Not everyone believes that the Awoists have been good to themselves especially since 1999 when power eluded them and their presidential candidate, Chief Olu Falae. He lost to Chief Olusegun Obasanjo of the Peoples Democratic Party (PDP). The Awoists, led by the redoubtable Senator Abraham Adesanya, the leader of Afenifere, were the nucleus of a new party, the Alliance for Democracy (AD), which then went into alliance with the Northern dominated All Peoples Congress (APP). Since Falae lost that election, the Awoist vanguard has been at war with itself. Another chapter in that war is now opened by My Participations.
Akande’s book is the third by Afenifere chieftains to tell their stories and wage war by other means. For them, history is an instrument of war. The first to publish was Chief Ayo Adebanjo whose autobiography, Telling It As It Is, spares no one in his gunsight. He had no kind words to one of the old comrades, Chief Bola Ige, who by 2018 when Adebanjo published his book, had been dead for 17 years.
Adebanjo believes it was the group of governors elected under the aegis of the AD who undermined Afenifere; Chief Bola Ahmed Tinubu of Lagos, Chief Osoba of Ogun, Alhaji Lam Adesina of Oyo, Chief Adebayo Adefarati of Ondo, Chief Akande of Osun and Otunba Niyi Adebayo of Ekiti. As far as Adebanjo was concerned, the governors were traitors.

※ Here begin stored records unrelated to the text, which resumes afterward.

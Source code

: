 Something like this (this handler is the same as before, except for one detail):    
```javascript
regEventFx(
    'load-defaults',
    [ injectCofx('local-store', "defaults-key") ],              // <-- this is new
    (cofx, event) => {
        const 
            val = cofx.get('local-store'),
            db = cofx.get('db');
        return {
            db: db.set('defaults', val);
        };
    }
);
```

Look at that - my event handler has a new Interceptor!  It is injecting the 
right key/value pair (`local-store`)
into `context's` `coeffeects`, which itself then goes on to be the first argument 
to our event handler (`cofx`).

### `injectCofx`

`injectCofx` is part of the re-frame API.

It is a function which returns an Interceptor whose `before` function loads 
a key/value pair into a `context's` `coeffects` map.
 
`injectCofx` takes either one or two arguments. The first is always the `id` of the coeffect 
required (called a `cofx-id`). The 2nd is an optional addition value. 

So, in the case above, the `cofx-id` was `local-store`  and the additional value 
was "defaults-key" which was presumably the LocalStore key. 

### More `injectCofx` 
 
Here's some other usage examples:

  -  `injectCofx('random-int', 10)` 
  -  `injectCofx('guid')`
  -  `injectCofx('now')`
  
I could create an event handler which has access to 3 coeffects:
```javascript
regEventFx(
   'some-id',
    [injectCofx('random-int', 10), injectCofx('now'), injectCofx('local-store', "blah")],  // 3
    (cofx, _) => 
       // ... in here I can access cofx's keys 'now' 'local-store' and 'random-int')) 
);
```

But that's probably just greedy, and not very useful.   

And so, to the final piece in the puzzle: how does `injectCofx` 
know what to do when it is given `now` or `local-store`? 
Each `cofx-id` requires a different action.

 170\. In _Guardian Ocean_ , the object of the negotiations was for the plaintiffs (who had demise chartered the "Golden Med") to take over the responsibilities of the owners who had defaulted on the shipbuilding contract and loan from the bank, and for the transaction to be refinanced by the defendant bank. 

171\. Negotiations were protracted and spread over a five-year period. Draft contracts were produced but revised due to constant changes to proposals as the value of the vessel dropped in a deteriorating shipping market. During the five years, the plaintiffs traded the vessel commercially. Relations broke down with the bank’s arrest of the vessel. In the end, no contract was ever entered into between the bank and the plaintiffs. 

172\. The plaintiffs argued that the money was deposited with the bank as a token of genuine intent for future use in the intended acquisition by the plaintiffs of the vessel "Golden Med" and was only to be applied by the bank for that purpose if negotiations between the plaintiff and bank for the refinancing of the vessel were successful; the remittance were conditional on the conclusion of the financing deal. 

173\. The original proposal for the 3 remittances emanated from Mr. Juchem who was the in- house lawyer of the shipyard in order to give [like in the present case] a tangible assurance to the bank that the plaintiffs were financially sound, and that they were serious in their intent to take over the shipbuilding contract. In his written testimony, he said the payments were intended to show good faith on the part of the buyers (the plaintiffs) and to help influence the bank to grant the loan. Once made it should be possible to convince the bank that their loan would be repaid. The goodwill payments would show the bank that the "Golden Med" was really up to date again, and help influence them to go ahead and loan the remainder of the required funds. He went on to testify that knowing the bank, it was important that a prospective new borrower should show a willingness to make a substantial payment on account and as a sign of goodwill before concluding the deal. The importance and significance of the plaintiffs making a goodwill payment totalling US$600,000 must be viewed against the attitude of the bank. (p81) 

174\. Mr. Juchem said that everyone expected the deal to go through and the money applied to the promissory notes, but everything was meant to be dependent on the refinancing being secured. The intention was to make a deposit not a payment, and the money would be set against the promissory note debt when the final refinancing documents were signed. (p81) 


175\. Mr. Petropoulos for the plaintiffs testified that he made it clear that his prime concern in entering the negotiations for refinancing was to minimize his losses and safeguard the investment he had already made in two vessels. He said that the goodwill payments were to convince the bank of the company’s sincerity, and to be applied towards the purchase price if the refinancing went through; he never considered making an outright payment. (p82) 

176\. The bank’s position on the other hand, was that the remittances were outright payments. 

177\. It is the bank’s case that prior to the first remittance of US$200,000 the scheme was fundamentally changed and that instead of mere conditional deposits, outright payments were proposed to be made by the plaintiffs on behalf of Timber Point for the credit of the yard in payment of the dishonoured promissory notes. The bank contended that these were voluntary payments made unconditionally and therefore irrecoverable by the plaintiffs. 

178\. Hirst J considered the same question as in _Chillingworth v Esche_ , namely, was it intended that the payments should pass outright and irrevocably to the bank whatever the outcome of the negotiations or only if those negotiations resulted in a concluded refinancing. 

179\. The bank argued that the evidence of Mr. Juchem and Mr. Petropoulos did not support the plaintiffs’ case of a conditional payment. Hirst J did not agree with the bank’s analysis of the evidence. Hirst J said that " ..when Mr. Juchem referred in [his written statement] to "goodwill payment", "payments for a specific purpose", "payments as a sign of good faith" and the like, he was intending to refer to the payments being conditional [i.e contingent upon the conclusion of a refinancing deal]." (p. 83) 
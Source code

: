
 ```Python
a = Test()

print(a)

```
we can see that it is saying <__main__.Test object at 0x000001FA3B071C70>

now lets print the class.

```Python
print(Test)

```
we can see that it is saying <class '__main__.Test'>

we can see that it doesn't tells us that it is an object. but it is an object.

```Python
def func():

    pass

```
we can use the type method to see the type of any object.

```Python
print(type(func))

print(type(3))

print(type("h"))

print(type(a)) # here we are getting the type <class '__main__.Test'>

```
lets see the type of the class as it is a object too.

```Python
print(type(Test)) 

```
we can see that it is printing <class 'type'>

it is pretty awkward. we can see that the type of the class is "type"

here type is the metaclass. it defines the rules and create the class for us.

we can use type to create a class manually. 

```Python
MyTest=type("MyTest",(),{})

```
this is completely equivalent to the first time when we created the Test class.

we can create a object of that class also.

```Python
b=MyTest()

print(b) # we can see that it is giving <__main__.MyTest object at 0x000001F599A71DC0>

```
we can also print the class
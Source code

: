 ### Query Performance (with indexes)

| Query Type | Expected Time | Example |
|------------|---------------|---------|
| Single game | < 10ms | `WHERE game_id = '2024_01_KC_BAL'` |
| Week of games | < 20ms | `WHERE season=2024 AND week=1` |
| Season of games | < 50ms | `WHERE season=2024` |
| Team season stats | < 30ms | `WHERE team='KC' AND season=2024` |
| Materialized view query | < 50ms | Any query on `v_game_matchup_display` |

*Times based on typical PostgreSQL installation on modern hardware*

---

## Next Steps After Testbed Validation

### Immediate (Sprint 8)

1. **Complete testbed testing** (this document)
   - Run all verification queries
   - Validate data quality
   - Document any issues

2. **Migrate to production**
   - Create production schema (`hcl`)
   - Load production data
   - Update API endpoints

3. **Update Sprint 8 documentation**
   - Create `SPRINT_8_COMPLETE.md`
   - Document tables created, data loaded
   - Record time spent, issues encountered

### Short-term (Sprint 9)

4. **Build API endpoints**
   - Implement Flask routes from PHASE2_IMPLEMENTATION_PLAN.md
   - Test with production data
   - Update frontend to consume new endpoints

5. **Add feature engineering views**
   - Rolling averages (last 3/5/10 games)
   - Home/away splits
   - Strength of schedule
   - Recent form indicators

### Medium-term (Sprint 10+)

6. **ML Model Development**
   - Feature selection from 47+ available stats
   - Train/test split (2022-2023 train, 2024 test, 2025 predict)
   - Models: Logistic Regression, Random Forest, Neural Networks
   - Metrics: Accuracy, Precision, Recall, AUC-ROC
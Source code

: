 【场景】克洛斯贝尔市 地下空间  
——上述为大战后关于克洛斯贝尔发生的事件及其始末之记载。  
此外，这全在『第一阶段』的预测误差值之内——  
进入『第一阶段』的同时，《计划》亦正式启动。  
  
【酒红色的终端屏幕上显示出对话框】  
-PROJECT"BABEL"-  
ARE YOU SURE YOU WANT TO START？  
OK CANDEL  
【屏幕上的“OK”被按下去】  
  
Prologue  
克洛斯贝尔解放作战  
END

Chief Osoba was the first to fire back in his own autobiography, Battlelines: Adventure in Journalism and Politics. Osoba too had no kind words for Adebanjo and the other gerontocrats, who dominated the era of Senator Adesanya as leader of Afenifere. He believes they were the ones who sold Afenifere to Chief Obasanjo and led the governors to the slaughter of 2003 when the APC governors were swept out of power. Now Akande’s My Participations has delivered another missile in the war of the fathers.
Chief Adebanjo gave me the privilege of reading the manuscript of his book before it was published. Our company, Gaskia Media Ltd, also published Chief Akande’s book. After the publication of Battlelines, Adebanjo and Osoba engaged themselves in a press war until a truce was found somehow.
Prince Olagunsoye Oyinlola, Akande’s successor as the Governor of Osun State, has also promised to release his autobiography in the nearest future. Oyinlola, lawyer, soldier, philosopher, politician and orator, is an accidental victim in the war of the fathers. So is Chief Olusegun Obasanjo, Abeokuta most famous resident, Nigeria’s longest-serving ruler and Africa foremost elder statesman. No one should expect any response from Obasanjo. As the President of Nigeria, he operated on a larger theater on which Afenifere and its bush wars were only episodic happenstances.
At stake are the ultimate denouement of the Awolowo Era and the future of Afenifere. I believe a resurgent Afenifere is needed to redefine the position of the Yoruba people within the Nigerian federation. As of now, the movement is held captive by those who believe in bristling rhetoric mostly directed against other stakeholders instead of the real enemy camp. These people have little understanding and scant respect for the contributions and sacrifice of other leaders who have served the movement since the great days of Chief Michael Adekunle Ajasin, the first leader of the resurgent Afenifere and one of the founding fathers of the old Action Group.
For 14 years, we asked the PDP government to solve the assassination of Bola Ige. They did not. For seven years, we have been asking the APC government of President Muhammadu Buhari who killed Bola Ige? There is no answer yet. There is no apparent willingness by the present government to re-open investigations into the assassination. Yet he was the deputy leader of Afenifere who died in harness. Ige is not going to write any new book and cannot defend himself against those who continue to make him the object of their bristling campaign of calumny. He deserves justice. At least that is one battle the warring saints and sinners of Afenifere should be willing to fight together. They can actually do this before they gather together with Awolowo at the Judgement Throne.